I had the opportunity to work on a dune restoration project on the Olympic Peninsula in Washington last week. We were working out of Sequim (pronounced ‘Squim’), which is known affectionately as “the blue hole,” because it gets only about half the rainfall of other towns on the peninsula (and approximately the same as L.A., for any Angelenos looking to relocate northwards). The goal of the project was to build/restore a natural bluff along a beach where houses had suffered considerable storm damage in 2006. The houses are built between a long beach and a large wetland, and are thus a classic case of buildings that are not “supposed” to be there. However, given that they are, we were working on helping implement the best option for mitigating winter storms that are continually eroding the beach and causing flooding up over the houses’ decks.
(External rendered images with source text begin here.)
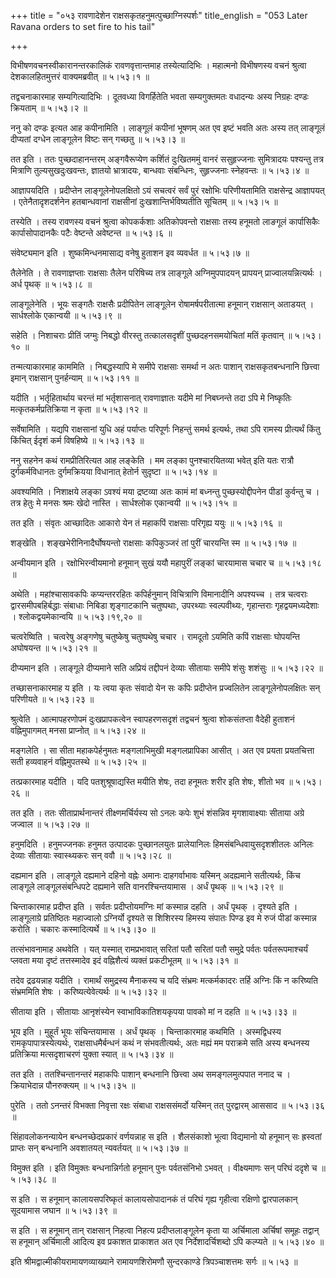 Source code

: +++
title = "०५३ रावणादेशेन राक्षसकृतहनुमत्पुच्छाग्निस्पर्शः"
title_english = "053 Later Ravana orders to set fire to his tail"

+++


विभीषणवचनस्वीकारानन्तरकालिकं रावणवृत्तान्तमाह तस्येत्यादिभिः । महात्मनो
विभीषणस्य वचनं श्रुत्वा देशकालहितमुत्तरं वाक्यमब्रवीत्  ॥  ५।५३।१  ॥   

  

तद्वचनाकारमाह सम्यगित्यादिभिः । दूतवध्या विगर्हितेति भवता सम्यगुक्तमतः
वधादन्यः अस्य निग्रहः दण्डः क्रियताम्  ॥  ५।५३।२  ॥   

  

ननु को दण्डः इत्यत आह कपीनामिति । लाङ्गूलं कपीनां भूषणम् अत एव इष्टं
भवति अतः अस्य तत् लाङ्गूलं दीप्यतां दग्धेन लाङ्गूलेन विष्टः सन् गच्छतु
 ॥  ५।५३।३  ॥   

  

तत इति । ततः पुच्छदाहानन्तरम् अङ्गवैरूप्येण कर्शितं दुःखितममुं वानरं
ससुहृज्जनाः सुमित्रादयः पश्यन्तु तत्र मित्राणि तुल्यसुखदुःखवन्तः,
ज्ञातयो भ्रात्रादयः, बान्धवाः संबन्धिनः, सुहृज्जनाः स्नेहवन्तः  ॥  ५।५३।४
 ॥   

  

आज्ञापयदिति । प्रदीप्तेन लाङ्गूलेनोपलक्षितो ऽयं सचत्वरं सर्वं पुरं
रक्षोभिः परिणीयतामिति राक्षसेन्द्र आज्ञापयत् । एतेनैतादृशदर्शनेन
हतबान्धवानां राक्षसीनां दुःखशान्तिर्भविष्यतीति सूचितम्  ॥  ५।५३।५  ॥   

  

तस्येति । तस्य रावणस्य वचनं श्रुत्वा कोपकर्कशाः अतिकोपवन्तो राक्षसाः
तस्य हनूमतो लाङगूलं कार्पासिकैः कार्पासोपादानकैः पटैः वेष्टन्ते
अवेष्टन्त  ॥  ५।५३।६  ॥   

  

संवेष्ट्यमान इति । शुष्कमिन्धनमासाद्य वनेषु हुताशन इव व्यवर्धत  ॥ 
५।५३।७ ॥   

  

तैलेनेति । ते रावणाज्ञप्ताः राक्षसाः तैलेन परिषिच्य तत्र लाङ्गूले
अग्निमुपपादयन् प्रापयन् प्राज्वालयन्नित्यर्थः । अर्ध पृथक्  ॥  ५।५३।८
 ॥   

  

लाङ्गूलेनेति । भूयः सङ्गतैः राक्षसैः प्रदीपितेन लाङ्गूलेन
रोषामर्षपरीतात्मा हनूमान् राक्षसान् अताडयत् । सार्धश्लोके एकान्वयी  ॥ 
५।५३।९  ॥   

  

सहेति । निशाचराः प्रीतिं जग्मुः निबद्धो वीरस्तु तत्कालसदृशीं
पुच्छदहनसमयोचितां मतिं कृतवान्  ॥  ५।५३।१०  ॥   

  

तन्मत्याकारमाह काममिति । निबद्धस्यापि मे समीपे राक्षसाः समर्था न अतः
पाशान् राक्षसकृतबन्धनानि छित्त्वा इमान् राक्षसान् पुनर्हन्याम्  ॥ 
५।५३।११  ॥   

  

यदीति । भर्तृहितार्थाय चरन्तं मां भर्तृशासनात् रावणाज्ञातः यदीमे मां
निबघ्नन्ते तदा ऽपि मे निष्कृतिः मत्कृतकर्मप्रतिक्रिया न कृता  ॥  ५।५३।१२
 ॥   

  

सर्वेषामिति । यद्यपि राक्षसानां युधि अहं पर्याप्तः परिपूर्णः निहन्तुं
समर्थ इत्यर्थः, तथा ऽपि रामस्य प्रीत्यर्थं किंतु किंचित् ईदृशं कर्म
विषहिष्ये  ॥  ५।५३।१३  ॥   

  

ननु सहनेन कथं रामप्रीतिरित्यत आह लङ्केति । मम लङ्का पुनश्चारयितव्या
भवेत् इति यतः रात्रौ दुर्गकर्मविधानतः दुर्गमक्रियया विधानात् हेतोर्न
सुदृष्टा  ॥  ५।५३।१४  ॥   

  

अवश्यमिति । निशाक्षये लङ्का ऽवश्यं मया द्रष्टव्या अतः कामं मां बध्नन्तु
पुच्छस्योद्दीपनेन पीडां कुर्वन्तु च । तत्र हेतुः मे मनसः श्रमः खेदो
नास्ति । सार्धश्लोक एकान्वयी  ॥  ५।५३।१५  ॥   

  

तत इति । संवृतः आच्छादितः आकारो येन तं महाकपिं राक्षसाः परिगृह्य ययुः  ॥ 
५।५३।१६  ॥   

  

शङ्खेति । शङ्खभेरीनिनादैर्घोषयन्तो राक्षसाः कपिकुञ्जरं तां पुरीं
चारयन्ति स्म  ॥  ५।५३।१७  ॥   

  

अन्वीयमान इति । रक्षोभिरन्वीयमानो हनूमान् सुखं ययौ महापुरीं लङ्कां
चारयामास चचार च  ॥  ५।५३।१८  ॥   

  

अथेति । महांश्चासावकपिः कप्यन्तररहितः कपिर्हनुमान् विचित्राणि विमानादीनि
अपश्यच्च । तत्र चत्वराः द्वारसमीपबहिर्बद्धाः संबाधाः निबिडा शृङ्गाटकानि
चतुष्पथाः, उपरथ्याः स्वल्पवीथ्यः, गृहान्तराः गृहद्वयमध्यदेशाः ।
श्लोकद्वयमेकान्वयि  ॥  ५।५३।१९,२०  ॥   

  

चत्वरेष्विति । चत्वरेषु अङ्गणेषु चतुष्केषु चतुष्पथेषु चचार । रामदूतो
ऽयमिति कपिं राक्षसाः घोपयन्ति अघोषयन्त  ॥  ५।५३।२१  ॥   

  

दीप्यमान इति । लाङ्गूले दीप्यमाने सति अप्रियं तद्दीपनं देव्याः सीतायाः
समीपे शंसुः शशंसुः  ॥  ५।५३।२२  ॥   

  

तच्छासनाकारमाह य इति । यः त्वया कृतः संवादो येन सः कपिः प्रदीप्तेन
प्रज्वलितेन लाङ्गूलेनोपलक्षितः सन् परिणीयते  ॥  ५।५३।२३  ॥   

  

श्रुत्वेति । आत्मापहरणोपमं दुःखप्रापकत्वेन स्वापहरणसदृशं तद्वचनं
श्रुत्वा शोकसंतप्ता वैदेही हुताशनं वह्निमुपागमत् मनसा प्राप्नोत्  ॥ 
५।५३।२४  ॥   

  

मङ्गलेति । सा सीता महाकपेर्हनुमतः मङ्गलाभिमुखी मङ्गलप्रापिका आसीत् । अत
एव प्रयता प्रयतचित्ता सती हव्यवाहनं वह्निमुपतस्थे  ॥  ५।५३।२५  ॥   

  

तत्प्रकारमाह यदीति । यदि पतशुश्रूषाद्यस्ति मयीति शेषः, तदा हनूमतः शरीर
इति शेषः, शीतो भव  ॥  ५।५३।२६  ॥   

  

तत इति । ततः सीताप्रार्थनान्तरं तीक्ष्णमर्चिर्यस्य सो ऽनलः कपेः शुभं
शंसन्निव मृगशावाक्ष्याः सीताया अग्रे जज्वाल  ॥  ५।५३।२७  ॥   

  

हनुमदिति । हनुमज्जनकः हनुमत उत्पादकः पुच्छानलयुतः प्रालेयानिलः
हिमसंबन्धिवायुसदृशशीतलः अनिलः देव्याः सीतायाः स्वास्थ्यकरः सन् ववौ  ॥ 
५।५३।२८  ॥   

  

दह्यमान इति । लाङ्गूले दह्यमाने दहिनो वह्नेः अमानः दाहगर्वाभावः यस्मिन्
अदह्यमाने सतीत्यर्थः, किंच लाङ्गूले लाङ्गूलसंबन्धिपटे दह्यमाने सति
वानरश्चिन्तयामास । अर्धं पृथक्  ॥  ५।५३।२९  ॥   

  

चिन्ताकारमाह प्रदीप्त इति । सर्वतः प्रदीप्तोयमग्निः मां कस्मान्न दहति ।
अर्धं पृथक् । दृश्यते इति । लाङ्गूलाग्रे प्रतिष्ठितः महाज्वालो ऽग्निर्यो
दृश्यते स शिशिरस्य हिमस्य संपातः पिण्ड इव मे रुजं पीडां कस्मान्न करोति ।
चकारः कस्मादित्यर्थे  ॥  ५।५३।३०  ॥   

  

तत्संभावनामाह अथवेति । यत् यस्मात् रामप्रभावात् सरितां पतौ सरितां पतौ
समुद्रे पर्वतः पर्वतरूपमाश्चर्यं प्लवता मया दृष्टं तत्तस्मादेव इदं
वह्निशैत्यं व्यक्तं प्रकटीभूतम्  ॥  ५।५३।३१  ॥   

  

तदेव द्रढयन्नाह यदीति । रामार्थं समुद्रस्य मैनाकस्य च यदि संभ्रमः
मत्कर्मकादरः तर्हि अग्निः किं न करिष्यति संभ्रममिति शेषः ।
करिष्यत्येवेत्यर्थः  ॥  ५।५३।३२  ॥   

  

सीताया इति । सीतायाः आनृशंस्येन स्वाभाविकातिशयकृपया पावको मां न दहति  ॥ 
५।५३।३३  ॥   

  

भूय इति । मुहूर्तं भूयः संचिन्तयामास । अर्धं पृथक् । चिन्ताकारमाह कथमिति
। अस्मद्विधस्य रामकृपापात्रस्येत्यर्थः, राक्षसाधमैर्बन्धनं कथं न
संभवतीत्यर्थः, अतः मह्यं मम पराक्रमे सति अस्य बन्धनस्य प्रतिक्रिया
मत्सदृशाचरणं युक्ता स्यात्  ॥  ५।५३।३४  ॥   

  

तत इति । ततश्चिन्तानन्तरं महाकपिः पाशान् बन्धनानि छित्त्वा अथ
समङ्गलमुत्पपात ननाद च । क्रियाभेदान्न पौनरुक्त्यम्  ॥  ५।५३।३५  ॥   

  

पुरेति । ततो ऽनन्तरं विभक्ता निवृत्ता रक्षः संबाधा राक्षससंमर्दो यस्मिन्
तत् पुरद्वारम् आससाद  ॥  ५।५३।३६  ॥   

  

सिंहावलोकनन्यायेन बन्धनच्छेदप्रकारं वर्णयन्नाह स इति । शैलसंकाशो भूत्वा
विद्यमानो यो हनूमान् सः ह्रस्वतां प्राप्तः सन् बन्धनानि अवशातयत्
न्यवर्तयत्  ॥  ५।५३।३७  ॥   

  

विमुक्त इति । इति विमुक्तः बन्धनान्निर्गतो हनूमान् पुनः पर्वतसंनिभो
ऽभवत् । वीक्ष्यमाणः सन् परिघं ददृशे च  ॥  ५।५३।३८  ॥   

  

स इति । स हनूमान् कालायसपरिष्कृतं कालायसोपादानकं तं परिघं गृह्य गृहीत्वा
रक्षिणो द्वारपालकान् सूदयामास जघान  ॥  ५।५३।३९  ॥   

  

स इति । स हनूमान् तान् राक्षसान् निहत्वा निहत्य प्रदीप्तलाङ्गूलेन कृता
या अर्चिमाला अर्चिषां समूहः तद्वान् स हनूमान् अर्चिमाली आदित्य इव
प्रकाशत प्राकाशत अत एव निर्देशादर्चिशब्दो ऽपि कल्प्यते  ॥  ५।५३।४०  ॥   

  

इति श्रीमद्वाल्मीकीयरामायणव्याख्याने रामायणशिरोमणौ सुन्दरकाण्डे
त्रिपञ्चाशत्तमः सर्गः  ॥  ५।५३  ॥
Initially, when the landowners approached Dave (of Shreffler Environmental, the company working on the project), they proposed building a large rock seawall to fend off storms. This is an interesting, and common, case of misguided decision-making in the continual battle between coastal houses and the ever-present, ever-hungry ocean. Namely, the feeling that big (non-porous) walls will protect us better than what nature had there in the first place (i.e. a bluff or wetland). Luckily, the landowners were both amenable to hearing alternatives to the seawall, and also clearly possessed impressive collaborative skills – it’s not often you get 13 landowners to all agree on a land-use plan, and then cooperatively implement it! The idea behind the bluff restoration is that by providing a natural vegetative barrier, the plants will absorb a lot of the water. Imagine a hillside of grass versus a hillside of pavement –water will run off a non-porous surface like pavement much more quickly. The difference is similar with the bluff of dune grass versus a seawall; incidentally, this is one of the many reasons that channelizing rivers is also undesirable (i.e. increased flash flooding potential).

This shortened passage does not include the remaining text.